(Data under study Opens)

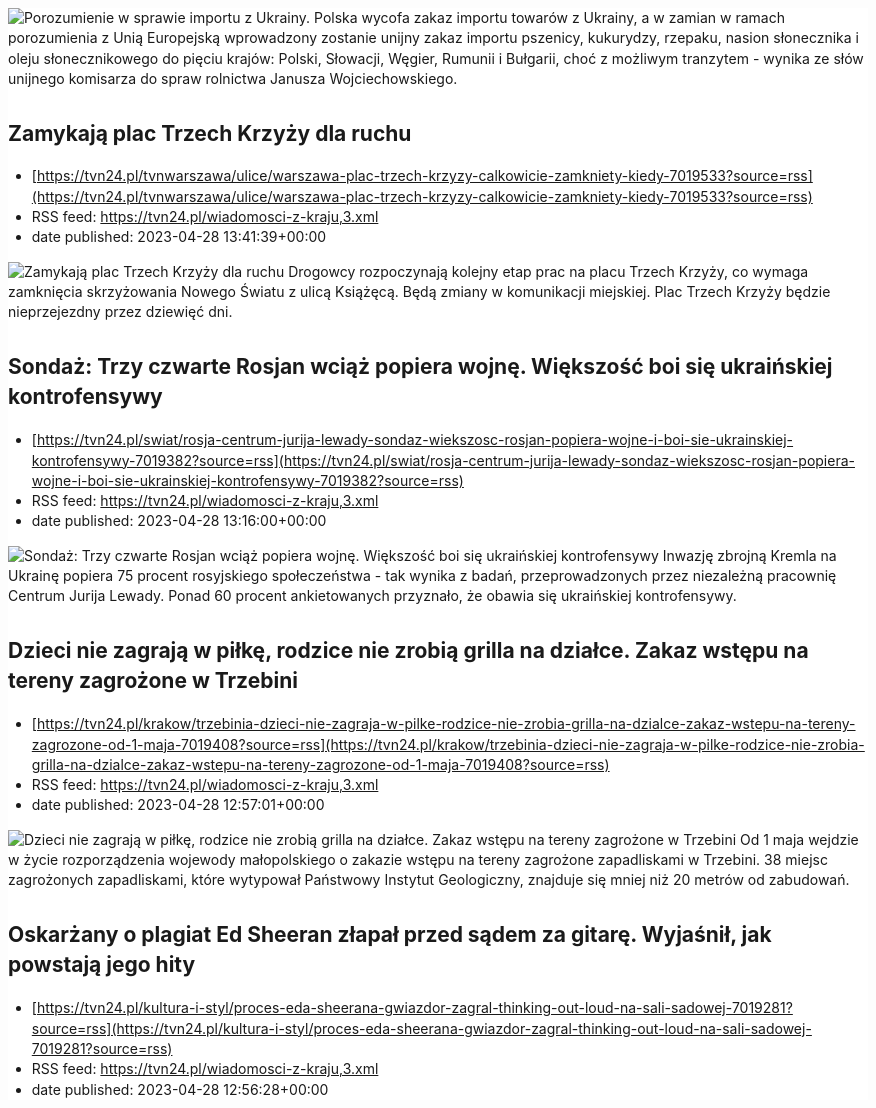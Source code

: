<img alt="Porozumienie w sprawie importu z Ukrainy. " src="https://tvn24.pl/najnowsze/cdn-zdjecie-fpogan-komisarz-unii-europejskiej-ds-rolnictwa-janusz-wojciechowski-7019607/alternates/LANDSCAPE_1280" />
    Polska wycofa zakaz importu towarów z Ukrainy, a w zamian w ramach porozumienia z Unią Europejską wprowadzony zostanie unijny zakaz importu pszenicy, kukurydzy, rzepaku, nasion słonecznika i oleju słonecznikowego do pięciu krajów: Polski, Słowacji, Węgier, Rumunii i Bułgarii, choć z możliwym tranzytem - wynika ze słów unijnego komisarza do spraw rolnictwa Janusza Wojciechowskiego.

## Zamykają plac Trzech Krzyży dla ruchu
 - [https://tvn24.pl/tvnwarszawa/ulice/warszawa-plac-trzech-krzyzy-calkowicie-zamkniety-kiedy-7019533?source=rss](https://tvn24.pl/tvnwarszawa/ulice/warszawa-plac-trzech-krzyzy-calkowicie-zamkniety-kiedy-7019533?source=rss)
 - RSS feed: https://tvn24.pl/wiadomosci-z-kraju,3.xml
 - date published: 2023-04-28 13:41:39+00:00

<img alt="Zamykają plac Trzech Krzyży dla ruchu" src="https://tvn24.pl/tvnwarszawa/najnowsze/cdn-zdjecie-vl6o0p-w-piatek-wieczorem-drogowcy-calkowicie-zamkna-plac-trzech-krzyzy-7019537/alternates/LANDSCAPE_1280" />
    Drogowcy rozpoczynają kolejny etap prac na placu Trzech Krzyży, co wymaga zamknięcia skrzyżowania Nowego Światu z ulicą Książęcą. Będą zmiany w komunikacji miejskiej. Plac Trzech Krzyży będzie nieprzejezdny przez dziewięć dni.

## Sondaż: Trzy czwarte Rosjan wciąż popiera wojnę. Większość boi się ukraińskiej kontrofensywy
 - [https://tvn24.pl/swiat/rosja-centrum-jurija-lewady-sondaz-wiekszosc-rosjan-popiera-wojne-i-boi-sie-ukrainskiej-kontrofensywy-7019382?source=rss](https://tvn24.pl/swiat/rosja-centrum-jurija-lewady-sondaz-wiekszosc-rosjan-popiera-wojne-i-boi-sie-ukrainskiej-kontrofensywy-7019382?source=rss)
 - RSS feed: https://tvn24.pl/wiadomosci-z-kraju,3.xml
 - date published: 2023-04-28 13:16:00+00:00

<img alt="Sondaż: Trzy czwarte Rosjan wciąż popiera wojnę. Większość boi się ukraińskiej kontrofensywy  " src="https://tvn24.pl/najnowsze/cdn-zdjecie-daxnat-rosja-moskwa-6974123/alternates/LANDSCAPE_1280" />
    Inwazję zbrojną Kremla na Ukrainę popiera 75 procent rosyjskiego społeczeństwa - tak wynika z badań, przeprowadzonych przez niezależną pracownię Centrum Jurija Lewady. Ponad 60 procent ankietowanych przyznało, że obawia się ukraińskiej kontrofensywy.

## Dzieci nie zagrają w piłkę, rodzice nie zrobią grilla na działce. Zakaz wstępu na tereny zagrożone w Trzebini
 - [https://tvn24.pl/krakow/trzebinia-dzieci-nie-zagraja-w-pilke-rodzice-nie-zrobia-grilla-na-dzialce-zakaz-wstepu-na-tereny-zagrozone-od-1-maja-7019408?source=rss](https://tvn24.pl/krakow/trzebinia-dzieci-nie-zagraja-w-pilke-rodzice-nie-zrobia-grilla-na-dzialce-zakaz-wstepu-na-tereny-zagrozone-od-1-maja-7019408?source=rss)
 - RSS feed: https://tvn24.pl/wiadomosci-z-kraju,3.xml
 - date published: 2023-04-28 12:57:01+00:00

<img alt="Dzieci nie zagrają w piłkę, rodzice nie zrobią grilla na działce. Zakaz wstępu na tereny zagrożone w Trzebini" src="https://tvn24.pl/krakow/cdn-zdjecie-qxl32q-zapadlisko-w-lesie-w-trzebini-24042023-r-6975224/alternates/LANDSCAPE_1280" />
    Od 1 maja wejdzie w życie rozporządzenia wojewody małopolskiego o zakazie wstępu na tereny zagrożone zapadliskami w Trzebini. 38 miejsc zagrożonych zapadliskami, które wytypował Państwowy Instytut Geologiczny, znajduje się mniej niż 20 metrów od zabudowań.

## Oskarżany o plagiat Ed Sheeran złapał przed sądem za gitarę. Wyjaśnił, jak powstają jego hity
 - [https://tvn24.pl/kultura-i-styl/proces-eda-sheerana-gwiazdor-zagral-thinking-out-loud-na-sali-sadowej-7019281?source=rss](https://tvn24.pl/kultura-i-styl/proces-eda-sheerana-gwiazdor-zagral-thinking-out-loud-na-sali-sadowej-7019281?source=rss)
 - RSS feed: https://tvn24.pl/wiadomosci-z-kraju,3.xml
 - date published: 2023-04-28 12:56:28+00:00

(Data under study Closes)

**What to work on**. Repeat the listing in full and exactly. Leave any pictures out.

**Response to this exercise**.
Source code

:<img alt="Porozumienie w sprawie importu z Ukrainy. " src="https://tvn24.pl/najnowsze/cdn-zdjecie-fpogan-komisarz-unii-europejskiej-ds-rolnictwa-janusz-wojciechowski-7019607/alternates/LANDSCAPE_1280" />
    Polska wycofa zakaz importu towarów z Ukrainy, a w zamian w ramach porozumienia z Unią Europejską wprowadzony zostanie unijny zakaz importu pszenicy, kukurydzy, rzepaku, nasion słonecznika i oleju słonecznikowego do pięciu krajów: Polski, Słowacji, Węgier, Rumunii i Bułgarii, choć z możliwym tranzytem - wynika ze słów unijnego komisarza do spraw rolnictwa Janusza Wojciechowskiego.

## Zamykają plac Trzech Krzyży dla ruchu
 - [https://tvn24.pl/tvnwarszawa/ulice/warszawa-plac-trzech-krzyzy-calkowicie-zamkniety-kiedy-7019533?source=rss](https://tvn24.pl/tvnwarszawa/ulice/warszawa-plac-trzech-krzyzy-calkowicie-zamkniety-kiedy-7019533?source=rss)
 - RSS feed: https://tvn24.pl/wiadomosci-z-kraju,3.xml
 - date published: 2023-04-28 13:41:39+00:00

<img alt="Zamykają plac Trzech Krzyży dla ruchu" src="https://tvn24.pl/tvnwarszawa/najnowsze/cdn-zdjecie-vl6o0p-w-piatek-wieczorem-drogowcy-calkowicie-zamkna-plac-trzech-krzyzy-7019537/alternates/LANDSCAPE_1280" />
    Drogowcy rozpoczynają kolejny etap prac na placu Trzech Krzyży, co wymaga zamknięcia skrzyżowania Nowego Światu z ulicą Książęcą. Będą zmiany w komunikacji miejskiej. Plac Trzech Krzyży będzie nieprzejezdny przez dziewięć dni.

## Sondaż: Trzy czwarte Rosjan wciąż popiera wojnę. Większość boi się ukraińskiej kontrofensywy
 - [https://tvn24.pl/swiat/rosja-centrum-jurija-lewady-sondaz-wiekszosc-rosjan-popiera-wojne-i-boi-sie-ukrainskiej-kontrofensywy-7019382?source=rss](https://tvn24.pl/swiat/rosja-centrum-jurija-lewady-sondaz-wiekszosc-rosjan-popiera-wojne-i-boi-sie-ukrainskiej-kontrofensywy-7019382?source=rss)
 - RSS feed: https://tvn24.pl/wiadomosci-z-kraju,3.xml
 - date published: 2023-04-28 13:16:00+00:00

<img alt="Sondaż: Trzy czwarte Rosjan wciąż popiera wojnę. Większość boi się ukraińskiej kontrofensywy  " src="https://tvn24.pl/najnowsze/cdn-zdjecie-daxnat-rosja-moskwa-6974123/alternates/LANDSCAPE_1280" />
    Inwazję zbrojną Kremla na Ukrainę popiera 75 procent rosyjskiego społeczeństwa - tak wynika z badań, przeprowadzonych przez niezależną pracownię Centrum Jurija Lewady. Ponad 60 procent ankietowanych przyznało, że obawia się ukraińskiej kontrofensywy.

## Dzieci nie zagrają w piłkę, rodzice nie zrobią grilla na działce. Zakaz wstępu na tereny zagrożone w Trzebini
 - [https://tvn24.pl/krakow/trzebinia-dzieci-nie-zagraja-w-pilke-rodzice-nie-zrobia-grilla-na-dzialce-zakaz-wstepu-na-tereny-zagrozone-od-1-maja-7019408?source=rss](https://tvn24.pl/krakow/trzebinia-dzieci-nie-zagraja-w-pilke-rodzice-nie-zrobia-grilla-na-dzialce-zakaz-wstepu-na-tereny-zagrozone-od-1-maja-7019408?source=rss)
 - RSS feed: https://tvn24.pl/wiadomosci-z-kraju,3.xml
 - date published: 2023-04-28 12:57:01+00:00

<img alt="Dzieci nie zagrają w piłkę, rodzice nie zrobią grilla na działce. Zakaz wstępu na tereny zagrożone w Trzebini" src="https://tvn24.pl/krakow/cdn-zdjecie-qxl32q-zapadlisko-w-lesie-w-trzebini-24042023-r-6975224/alternates/LANDSCAPE_1280" />
    Od 1 maja wejdzie w życie rozporządzenia wojewody małopolskiego o zakazie wstępu na tereny zagrożone zapadliskami w Trzebini. 38 miejsc zagrożonych zapadliskami, które wytypował Państwowy Instytut Geologiczny, znajduje się mniej niż 20 metrów od zabudowań.

## Oskarżany o plagiat Ed Sheeran złapał przed sądem za gitarę. Wyjaśnił, jak powstają jego hity
 - [https://tvn24.pl/kultura-i-styl/proces-eda-sheerana-gwiazdor-zagral-thinking-out-loud-na-sali-sadowej-7019281?source=rss](https://tvn24.pl/kultura-i-styl/proces-eda-sheerana-gwiazdor-zagral-thinking-out-loud-na-sali-sadowej-7019281?source=rss)
 - RSS feed: https://tvn24.pl/wiadomosci-z-kraju,3.xml
 - date published: 2023-04-28 12:56:28+00:00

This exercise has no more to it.